March 24, 2025
SEOUL – South Korea is the only international aid recipient that has become an aid donor. That is regularly noted when describing its postwar transformation into the 12th-largest economy in the world. But the widely praised “miracle” has been paid with a demographic IOU. Now the debt is due — and the penalty rate is escalating.
The postwar 1950s was all about survival. The nation had to rebuild quickly. Grueling workweeks were required. In the following decades, South Korea urbanized and became a powerhouse, exporting industrial goods, technology and more recently entertainment. Meanwhile, the population was shortchanged.
Today, the nation’s fertility rate is the lowest in the world at 0.7, far below replacement level. It speaks volumes about what we have missed in our frenzy race to growth and prosperity. The lack of newborns also means a surging population age 65 and over if conditions do not change dramatically.
Low fertility is a worldwide phenomenon, especially among developed countries. Fertility tends to decline when a country experiences economic growth, with its living standards improved and more women enjoying education and career opportunities. However, ours is a standalone case characterized by an unforgiving mixture of conditions.
A place at the best universities and workplaces is highly coveted. That means after-school tutoring classes, which burden already overstretched household budgets, and legions of college graduates in overheated job hunting. Furthermore, defining a person based on a degree and job fuels the deep social and political divisions of today. And the Korean social order based on seniority suppresses fledging whiz kids. It does not encourage someone like Bill Gates, who dropped out of Harvard to found Microsoft. Surely there have been missed opportunities to diversify the economy and job creation.
The brutal culture of hyper-competitive education, job insecurity and consequent economic instability is persuading young adults to give up dating, marriage and having children. They were born and grew up in an affluent environment, compared with their parents’ generation. But they know too well about the hellish academic pressures and costs on top of exorbitant housing prices.

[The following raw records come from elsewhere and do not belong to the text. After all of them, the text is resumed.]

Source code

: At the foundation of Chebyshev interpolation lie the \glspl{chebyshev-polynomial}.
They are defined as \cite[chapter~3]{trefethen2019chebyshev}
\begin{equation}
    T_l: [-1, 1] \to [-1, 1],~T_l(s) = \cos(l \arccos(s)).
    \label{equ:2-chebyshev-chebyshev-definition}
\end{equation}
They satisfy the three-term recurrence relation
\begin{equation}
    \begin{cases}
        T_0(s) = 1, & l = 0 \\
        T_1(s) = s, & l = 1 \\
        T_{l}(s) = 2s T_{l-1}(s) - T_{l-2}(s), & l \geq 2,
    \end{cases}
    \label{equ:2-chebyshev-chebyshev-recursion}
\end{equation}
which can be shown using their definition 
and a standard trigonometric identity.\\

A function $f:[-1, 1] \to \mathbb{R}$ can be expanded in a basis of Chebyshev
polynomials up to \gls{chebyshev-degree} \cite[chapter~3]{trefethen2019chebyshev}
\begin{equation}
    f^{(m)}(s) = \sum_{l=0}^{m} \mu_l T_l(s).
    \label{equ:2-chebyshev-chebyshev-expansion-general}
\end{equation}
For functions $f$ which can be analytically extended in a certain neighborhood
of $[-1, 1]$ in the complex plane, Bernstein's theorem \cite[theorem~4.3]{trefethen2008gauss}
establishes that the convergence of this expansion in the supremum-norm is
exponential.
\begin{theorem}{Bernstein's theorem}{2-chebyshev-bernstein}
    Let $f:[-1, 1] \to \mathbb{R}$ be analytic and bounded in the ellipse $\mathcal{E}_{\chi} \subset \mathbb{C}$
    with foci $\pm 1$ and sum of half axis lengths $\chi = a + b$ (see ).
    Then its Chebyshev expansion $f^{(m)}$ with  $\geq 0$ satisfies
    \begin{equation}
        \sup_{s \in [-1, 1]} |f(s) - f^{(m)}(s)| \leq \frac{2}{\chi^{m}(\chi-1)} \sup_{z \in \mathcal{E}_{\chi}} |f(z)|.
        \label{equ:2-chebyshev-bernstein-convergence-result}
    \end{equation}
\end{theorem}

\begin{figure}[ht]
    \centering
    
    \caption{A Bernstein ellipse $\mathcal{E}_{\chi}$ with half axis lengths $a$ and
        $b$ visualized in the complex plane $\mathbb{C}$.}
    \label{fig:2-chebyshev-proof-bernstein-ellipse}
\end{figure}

For young women, there is an additional toll. They enjoy almost equal opportunities in education with their male peers, but they are denied the chance to progress in the workplace if they also have a family. Worse still, they know that balancing work and family life will wholly be their own responsibility in Korean patriarchal society.

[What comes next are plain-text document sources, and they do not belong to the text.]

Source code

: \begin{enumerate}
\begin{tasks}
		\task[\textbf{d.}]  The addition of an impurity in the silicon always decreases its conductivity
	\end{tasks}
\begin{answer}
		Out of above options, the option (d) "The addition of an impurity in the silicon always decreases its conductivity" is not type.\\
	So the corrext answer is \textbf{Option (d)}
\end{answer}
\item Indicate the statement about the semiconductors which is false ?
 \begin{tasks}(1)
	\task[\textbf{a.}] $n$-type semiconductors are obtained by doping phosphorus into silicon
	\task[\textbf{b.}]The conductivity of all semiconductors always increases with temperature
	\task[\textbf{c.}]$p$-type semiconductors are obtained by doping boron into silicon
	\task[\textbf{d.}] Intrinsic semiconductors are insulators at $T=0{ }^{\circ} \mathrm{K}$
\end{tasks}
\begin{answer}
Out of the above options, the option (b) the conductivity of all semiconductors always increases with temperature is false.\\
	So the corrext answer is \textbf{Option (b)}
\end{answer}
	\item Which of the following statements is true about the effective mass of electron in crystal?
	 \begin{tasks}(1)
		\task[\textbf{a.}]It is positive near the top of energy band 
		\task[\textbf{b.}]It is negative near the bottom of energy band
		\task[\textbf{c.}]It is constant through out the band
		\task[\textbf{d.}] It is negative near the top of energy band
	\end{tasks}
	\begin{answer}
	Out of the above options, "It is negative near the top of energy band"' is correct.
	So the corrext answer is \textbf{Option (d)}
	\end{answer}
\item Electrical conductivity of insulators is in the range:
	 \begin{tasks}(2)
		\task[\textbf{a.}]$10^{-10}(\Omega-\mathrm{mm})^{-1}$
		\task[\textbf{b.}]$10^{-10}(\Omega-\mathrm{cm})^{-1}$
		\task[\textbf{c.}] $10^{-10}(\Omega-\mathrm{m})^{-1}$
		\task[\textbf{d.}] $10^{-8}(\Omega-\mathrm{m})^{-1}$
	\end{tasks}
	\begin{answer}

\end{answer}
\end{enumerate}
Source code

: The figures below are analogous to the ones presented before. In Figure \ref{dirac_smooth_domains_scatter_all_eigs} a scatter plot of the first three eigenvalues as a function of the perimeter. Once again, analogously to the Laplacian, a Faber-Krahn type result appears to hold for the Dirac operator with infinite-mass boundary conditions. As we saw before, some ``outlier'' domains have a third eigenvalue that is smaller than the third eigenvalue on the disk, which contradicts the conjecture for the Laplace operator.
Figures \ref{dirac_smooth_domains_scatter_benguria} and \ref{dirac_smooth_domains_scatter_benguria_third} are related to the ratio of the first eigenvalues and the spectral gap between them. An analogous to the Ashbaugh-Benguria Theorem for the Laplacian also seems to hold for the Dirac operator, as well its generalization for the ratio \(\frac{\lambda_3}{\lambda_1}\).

To maintain a stable population, the fertility rate, which is the number of children born during the lifetime of the average woman, needs to be above the 2.1 replacement level. South Korea’s fertility rate of 0.7 (2024 OECD statistics) suggests that, for every 200 people in the current parent generation, there will be only 70 children and 20 grandchildren.
The demographic repercussions will be difficult to avoid. South Korea’s population already began to decline in 2021. It is expected to halve over the next six decades, with the elderly aged 65 or older accounting for around 58 percent of the total population. During this time, the old-age dependency ratio, which refers to the number of retirees per 100 people of working age, will surge from 28 percent to 155 percent. The dilemma will intensify labor shortages and pose a formidable challenge to sustaining social insurance systems and maintaining living standards.
Over the past two decades, the successive administrations have implemented an array of population boost programs, pouring in an accumulated total of some 380 trillion won (approximately $260 billion). But those programs have focused primarily on financial support for child care and housing subsidies for married couples with children. It may be difficult to quantify the long-term efficacy of such programs, but the fertility rate continued to fall year after year. What caused a slight rise in 2024, the first in a decade, is yet to be explained.
“My knowledge and appreciation of Korean culture is limited, but for many people, the loss of the language and civilization that is Korea, with its unique history, would be tragic,” writes British demographer Paul Morland in his recent book, “No One Left: Why the World Needs More Children.”
He goes on, “The solutions to perennial low fertility will vary over time and in different places. What works in one country at one time will not work in another country, or in the same country at a later date. Bold experimentation will be required. We must try.”
A glaring problem with our government policies is that they target young married couples to encourage childbirth, instead of looking at the root causes of low birth rates among a broader spectrum of the population. This will require a multifaceted approach that includes the education system, housing market, economic diversification, workplace culture and societal structure.
There is no more time to waste. Whoever is president, whether it is Yoon Suk Yeol surviving impeachment or his successor, the threat from within must be recognized and forcefully addressed in a different manner. In short: Think out of the box to keep the nation from self-extinction.
Lee Kyong-hee is a former editor-in-chief of The Korea Herald. The views expressed here are the writer’s own. — Ed.